Still, at the end of the day, it's a model. And if a grandchild gets hold of one of these, my first reaction won't be to scream!

  • Member since
    May, 2016
Posted by Raulduke on Thursday, November 03, 2016 1:26 PM
I have several of those things in my stash,and that is where they will stay. Way too tiny for me
  • Member since
    June, 2014
  • From: New Braunfels , Texas
Posted by Tanker - Builder on Sunday, November 06, 2016 5:26 AM

Hi John ;

  I forgot to give some information to folks doing these .Get a pair of very small art or surgical scissors to cut the parts of the sprues .Use a fine triangular file for smoothing and use Stamp tweezers to fold the tabs .

    You have to understand one thing , although I never thought I would admit it . I am driven since childhood to explore new realms of crafting . Being that my first models were built from twigs .

 We started out as Farmers and Fishermen .There was no time for store-bought toys . In my beloved Granma's words . "Them store - bought toys are too dear and they don't look well made either !"

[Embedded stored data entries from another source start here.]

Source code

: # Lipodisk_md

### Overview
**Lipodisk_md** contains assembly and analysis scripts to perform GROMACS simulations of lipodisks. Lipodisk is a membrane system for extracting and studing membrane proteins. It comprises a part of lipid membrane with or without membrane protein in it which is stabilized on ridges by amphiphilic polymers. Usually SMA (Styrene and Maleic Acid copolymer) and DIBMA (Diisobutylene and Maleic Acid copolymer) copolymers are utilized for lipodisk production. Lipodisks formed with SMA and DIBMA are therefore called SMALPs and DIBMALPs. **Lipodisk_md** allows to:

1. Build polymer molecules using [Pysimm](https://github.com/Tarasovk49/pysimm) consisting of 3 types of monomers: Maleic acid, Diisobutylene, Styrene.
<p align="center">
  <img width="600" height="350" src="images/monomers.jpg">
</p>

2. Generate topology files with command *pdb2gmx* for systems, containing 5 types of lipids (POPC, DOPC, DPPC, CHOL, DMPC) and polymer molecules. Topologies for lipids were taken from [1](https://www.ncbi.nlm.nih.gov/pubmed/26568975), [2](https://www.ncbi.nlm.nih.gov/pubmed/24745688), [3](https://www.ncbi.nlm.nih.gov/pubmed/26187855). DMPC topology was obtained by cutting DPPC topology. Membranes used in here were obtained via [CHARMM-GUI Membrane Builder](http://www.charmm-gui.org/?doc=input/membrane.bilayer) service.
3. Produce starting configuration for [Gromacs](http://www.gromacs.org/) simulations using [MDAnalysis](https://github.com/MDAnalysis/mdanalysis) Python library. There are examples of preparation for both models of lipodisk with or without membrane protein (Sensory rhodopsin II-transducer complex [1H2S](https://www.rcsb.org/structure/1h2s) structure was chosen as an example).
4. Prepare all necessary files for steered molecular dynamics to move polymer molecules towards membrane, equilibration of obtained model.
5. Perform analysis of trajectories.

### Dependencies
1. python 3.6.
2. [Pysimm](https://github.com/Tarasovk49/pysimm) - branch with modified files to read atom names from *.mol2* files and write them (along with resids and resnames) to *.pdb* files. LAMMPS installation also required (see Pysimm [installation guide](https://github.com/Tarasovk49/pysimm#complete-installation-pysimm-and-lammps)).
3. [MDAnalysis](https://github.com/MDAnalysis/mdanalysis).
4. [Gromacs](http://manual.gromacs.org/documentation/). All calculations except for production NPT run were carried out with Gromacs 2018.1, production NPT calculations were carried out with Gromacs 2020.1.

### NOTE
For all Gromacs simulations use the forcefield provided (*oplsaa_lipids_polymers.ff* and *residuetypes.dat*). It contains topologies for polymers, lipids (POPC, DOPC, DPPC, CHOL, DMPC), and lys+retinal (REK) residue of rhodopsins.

    For those of you who are under 35 " Dear " is an old , old term meaning " Expensive ." Even if that expense was a dime or a dollar !

  • Member since
    November, 2003
  • From: State of Mississippi. State motto: Virtute et armis (By valor and arms)
Posted by mississippivol on Sunday, November 06, 2016 9:03 AM
Saw those in a local store with a sign stating that it would be a good idea to include one in an "Operation Christmas Child" shoe box. I could only imagine the reaction once they try to start one...
  • Member since
    June, 2014
  • From: New Braunfels , Texas
Posted by Tanker - Builder on Monday, November 07, 2016 8:33 AM

Operation Christmas Child ?

 I don't think so . These things are not really difficult but definitely not for Children under a certain age . My neighbor's boy was given one , "Himeji Castle ". He did a passably good job , he is thirteen .     T.B.